The Apple Watch part of the equation is a literal Apple Watch USB charger that props up next to the wireless charging pad, but the design makes it easy to charge your watch regardless of what kind of band you have on it.
The whole thing also charges off a single USB-C cable (with an included 30W brick to power it), which is a much better solution than the proprietary cables on other options.
There are issues: in our tests, the SliceCharge Pro didn’t output enough power to fast charge Android devices, but if the Apple Watch charger prominently built into the device didn’t tip you off, this is more designed for Apple users anyway (iPhones, with their slower 7.5W speed did just fine).
It’s also not the cheapest option around — buying two regular wireless chargers and just using the Apple Watch cable that came with your device is definitely more cost effective — but if you want the “one device to charge them all” dream that Apple promised, this is your best bet.
There is one catch, though, which is that the SliceCharge Pro is still not yet widely available — the company is finishing a crowdfunding campaign on Kickstarter and Indiegogo, and will be opening sales to the general public in June.

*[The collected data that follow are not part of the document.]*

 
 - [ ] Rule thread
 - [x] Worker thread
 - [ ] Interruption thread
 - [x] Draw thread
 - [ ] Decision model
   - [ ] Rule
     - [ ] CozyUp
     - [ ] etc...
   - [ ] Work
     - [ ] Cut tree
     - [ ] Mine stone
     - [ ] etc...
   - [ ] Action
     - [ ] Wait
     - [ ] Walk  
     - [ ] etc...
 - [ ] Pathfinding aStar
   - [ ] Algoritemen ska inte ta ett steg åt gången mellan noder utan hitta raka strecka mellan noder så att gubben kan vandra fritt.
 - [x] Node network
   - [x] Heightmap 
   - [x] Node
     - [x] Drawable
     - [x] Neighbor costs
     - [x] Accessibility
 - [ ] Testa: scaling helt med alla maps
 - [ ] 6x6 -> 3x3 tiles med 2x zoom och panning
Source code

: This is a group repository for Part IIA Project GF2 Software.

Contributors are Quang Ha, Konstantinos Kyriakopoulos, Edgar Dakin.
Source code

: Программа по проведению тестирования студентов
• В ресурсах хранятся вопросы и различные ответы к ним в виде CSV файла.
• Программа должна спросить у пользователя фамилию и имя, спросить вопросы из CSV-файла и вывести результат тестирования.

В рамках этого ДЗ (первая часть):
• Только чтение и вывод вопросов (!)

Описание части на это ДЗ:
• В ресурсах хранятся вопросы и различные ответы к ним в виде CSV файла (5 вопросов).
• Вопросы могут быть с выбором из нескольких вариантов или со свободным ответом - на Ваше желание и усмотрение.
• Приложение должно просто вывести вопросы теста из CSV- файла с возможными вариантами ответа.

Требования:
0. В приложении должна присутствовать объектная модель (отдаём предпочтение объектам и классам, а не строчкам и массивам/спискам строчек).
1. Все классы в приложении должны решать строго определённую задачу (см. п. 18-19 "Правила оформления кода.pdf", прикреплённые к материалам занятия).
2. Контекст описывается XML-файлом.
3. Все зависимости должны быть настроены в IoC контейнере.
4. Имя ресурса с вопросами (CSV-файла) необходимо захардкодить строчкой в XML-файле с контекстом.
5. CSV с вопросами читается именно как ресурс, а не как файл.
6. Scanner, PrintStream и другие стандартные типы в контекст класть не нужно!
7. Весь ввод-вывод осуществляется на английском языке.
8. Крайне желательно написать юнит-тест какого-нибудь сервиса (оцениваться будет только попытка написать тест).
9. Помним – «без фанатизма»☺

So, if you need to buy something today, the other best option is Nomad’s Base Station Apple Watch Edition. It’s very pricey (albeit with a nice aluminum and leather design), uses a proprietary barrel plug, has just three coils, and was generally far trickier to get devices placed correctly (it also maxes out at 7.5W for charging, so it’s not great for Android users).
The advantage to Qi wireless chargers is that ultimately, they all pretty much do the same thing at roughly the same speed, so assuming you’ve got something that’s specced to support the level of fast charging your device uses and a wall plug that can power it, it’s hard to go wrong.
With things like aesthetics, form factor, and personal preference playing a big part in this, there are plenty of good options whether you decide to pay more, pay less, or just get something in a different style than our primary picks.
Update May 17th, 9:30AM ET: Overhauled guide to revise top selection, add new AirPower alternative section, and add multiple new chargers to the guide.